This introductory chapter contextualizes the book’s argument in relation to different accounts of Romanticism’s afterlife, and to different interlinked conceptions of Romanticism—as privileged canon, imperial metonym, period metaphor, or textual repository. It also outlines the book’s theoretical schema and develops the book’s method in miniature through readings of two fragments of Romantic textuality as they appear in Jamaica Kincaid’s Lucy and J. M. Coetzee’s Disgrace respectively.

‘From a bare ridge,’ he reads aloud,

we also first beheld

Unveiled the summit of Mont Blanc, and grieved

To have a soulless image on the eye

That had usurped upon a living thought

That never more could be.

—J. M. Coetzee , Disgrace

In order to return to [the things themselves], it is necessary first to see them, therefore to see them as they come and, in the end, to bear their unpredictable landing.

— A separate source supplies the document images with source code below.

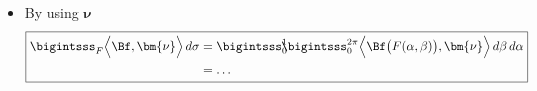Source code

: \documentclass[12pt]{article}
\begin{document}
\begin{enumerate}[(i)]
\begin{itemize}
		      \item  By using $\bm{\nu}$
		            \begin{align}
			            \boxed{
				            \begin{aligned}
					            \bigintsss_F
					            \Big\langle \Bf , \bm{\nu} \Big\rangle \,d\sigma
					             & = \bigintsss_0^1 \!\!\! \bigintsss_0^{2\pi}
					            \Big\langle \Bf\big(F(\alpha,\beta)\big), \bm{\nu} \Big\rangle
					            \,d\beta \, d\alpha                                                                                               \\
					             & = \dots
				            \end{aligned}
			            }
		            \end{align}
	      \end{itemize}
\end{enumerate}

\clearpage
\end{document}
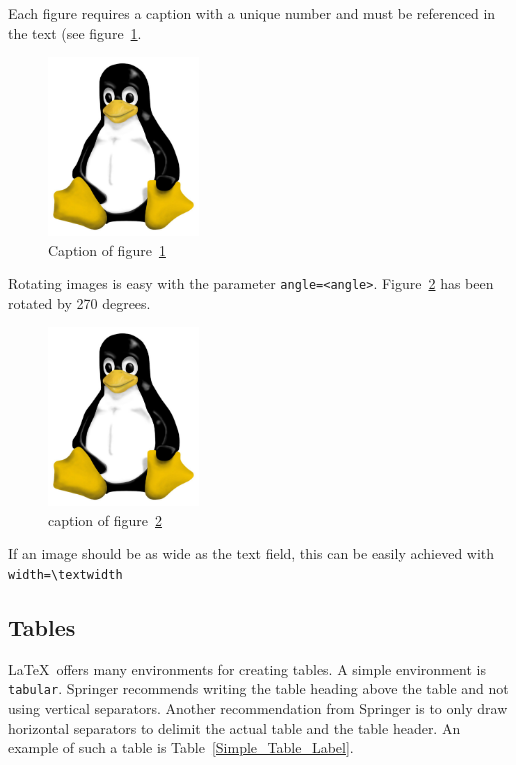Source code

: \documentclass{llncs}
\begin{document}
Each figure requires a caption with a unique number and must be referenced in the text (see figure~\ref{Penguin_image_label}. 

\begin{figure}[htbp]
  \begin{center}
    \includegraphics[width=4cm]{images/Pinguin}
    \caption{Caption of figure~\ref{Penguin_image_label}}
    \label{Penguin_image_label} %
  \end{center}
\end{figure}

Rotating images is easy with the parameter \texttt{angle=<angle>}. Figure~\ref{Penguin_image_rotated_label} has been rotated by 270 degrees.

\begin{figure}[htbp]
  \begin{center}
    \includegraphics[width=4cm,angle=270]{images/Pinguin}
    \caption{caption of figure~\ref{Penguin_image_rotated_label}}
    \label{Penguin_image_rotated_label} %
  \end{center}
\end{figure}

If an image should be as wide as the text field, this can be easily achieved with \verb!width=\textwidth!

\subsection{Tables}

\LaTeX\ offers many environments for creating tables. A simple environment is \texttt{tabular}. Springer recommends writing the table heading above the table and not using vertical separators. Another recommendation from Springer is to only draw horizontal separators to delimit the actual table and the table header. An example of such a table is Table~\ref{Simple_Table_Label}.
\end{document}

—Jean-Luc Marion , Being Given: Toward a Phenomenology of Givenness

The experiment has only started which, clearing the mind for the shock of life, would in time overcome every arbitrary god of the intellect, thus to achieve a perfect induction and a faultless faith.

—Geoffrey Hartman , The Unmediated Vision

I decompose, but I composing still.

—Derek Walcott , ‘The Spoiler’s Return’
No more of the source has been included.